そう言って彼は助手席のドアを開けてくれた。
こんな風にドアを開けてもらったのは初めてだ。エイジはこんな風にしてくれたことはない。
「ありがとう」
私は大きめのシートに腰を下ろした。
彼は運転席に座ると行先も告げずに車を発進させた。
太いエンジン音と共に街は後ろに消え去った。かなりのスピードで走るオープンカー。オープンカーに乗るのは初めてじゃないけど、こんなゆったりしたのは今まで乗ったことがない。

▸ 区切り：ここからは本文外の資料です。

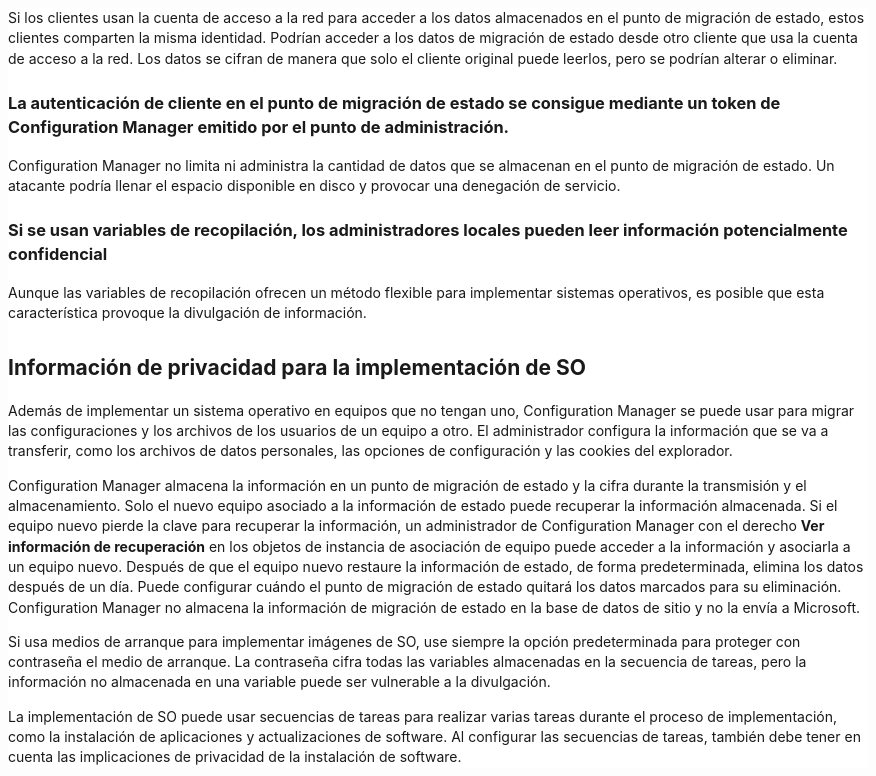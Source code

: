 Si los clientes usan la cuenta de acceso a la red para acceder a los datos almacenados en el punto de migración de estado, estos clientes comparten la misma identidad. Podrían acceder a los datos de migración de estado desde otro cliente que usa la cuenta de acceso a la red. Los datos se cifran de manera que solo el cliente original puede leerlos, pero se podrían alterar o eliminar.  


### <a name="client-authentication-to-the-state-migration-point-is-achieved-by-using-a-configuration-manager-token-that-is-issued-by-the-management-point"></a>La autenticación de cliente en el punto de migración de estado se consigue mediante un token de Configuration Manager emitido por el punto de administración.  

Configuration Manager no limita ni administra la cantidad de datos que se almacenan en el punto de migración de estado. Un atacante podría llenar el espacio disponible en disco y provocar una denegación de servicio.  


### <a name="if-you-use-collection-variables-local-administrators-can-read-potentially-sensitive-information"></a>Si se usan variables de recopilación, los administradores locales pueden leer información potencialmente confidencial  

Aunque las variables de recopilación ofrecen un método flexible para implementar sistemas operativos, es posible que esta característica provoque la divulgación de información.  



##  <a name="privacy-information-for-os-deployment"></a><a name="bkmk_privacy"></a> Información de privacidad para la implementación de SO  

Además de implementar un sistema operativo en equipos que no tengan uno, Configuration Manager se puede usar para migrar las configuraciones y los archivos de los usuarios de un equipo a otro. El administrador configura la información que se va a transferir, como los archivos de datos personales, las opciones de configuración y las cookies del explorador.  

Configuration Manager almacena la información en un punto de migración de estado y la cifra durante la transmisión y el almacenamiento. Solo el nuevo equipo asociado a la información de estado puede recuperar la información almacenada. Si el equipo nuevo pierde la clave para recuperar la información, un administrador de Configuration Manager con el derecho **Ver información de recuperación** en los objetos de instancia de asociación de equipo puede acceder a la información y asociarla a un equipo nuevo. Después de que el equipo nuevo restaure la información de estado, de forma predeterminada, elimina los datos después de un día. Puede configurar cuándo el punto de migración de estado quitará los datos marcados para su eliminación. Configuration Manager no almacena la información de migración de estado en la base de datos de sitio y no la envía a Microsoft.  

Si usa medios de arranque para implementar imágenes de SO, use siempre la opción predeterminada para proteger con contraseña el medio de arranque. La contraseña cifra todas las variables almacenadas en la secuencia de tareas, pero la información no almacenada en una variable puede ser vulnerable a la divulgación.  

La implementación de SO puede usar secuencias de tareas para realizar varias tareas durante el proceso de implementación, como la instalación de aplicaciones y actualizaciones de software. Al configurar las secuencias de tareas, también debe tener en cuenta las implicaciones de privacidad de la instalación de software.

道路標識が頭の上を流れていった。海に向ってるようだ。
しばらく黙っていた彼が思い出したように話し掛けてきた。
「さっき泣いてたよね。どうしたの」
心を針で刺されたような痛みが走った。
「……今日、私の誕生日だったんです。彼氏と食事してあのバーに行ったんですけど、その途中私の友達に会って……」
思い出すとまた涙が込み上げてきた。
「……そのコすっごく綺麗なコなんです。彼、そのコにすごく惹かれたみたいで」
「君みたいなかわいいコを泣かすなんて、悪い男だね、そいつ」
ナンパした相手に言ってる言葉だから本気じゃないのかも知れないけど、嬉しかった。
湾岸道路に入ると周りに高い建物がなくなったので、月が良く見えるようになった。
「月の裏側で会ったって言いましたけど」
「月って地球にはいつも表しか見せてないんだ。だから月の裏側を見たことのある人はほとんどいないんだよ」
「そうなんですか」
「月の裏側ってのは誰も知らない場所っていう意味さ」
誰も知らない場所。そんな所で会うなんて、なんだかすごくロマンチック。
海に着いた。
冷たく神秘的な月明かりが照らす砂浜。私たち以外は誰もいない。聞こえるのは波の音だけ。月の光の中に浮かぶ彼の横顔はシルバーでできた男神の彫像のようだった。
どれくらい時間が経っただろうか。彼が海から視線を外し、私の方を向いた。
「キスしようか」
私は黙ってうなずき、そして目を閉じた。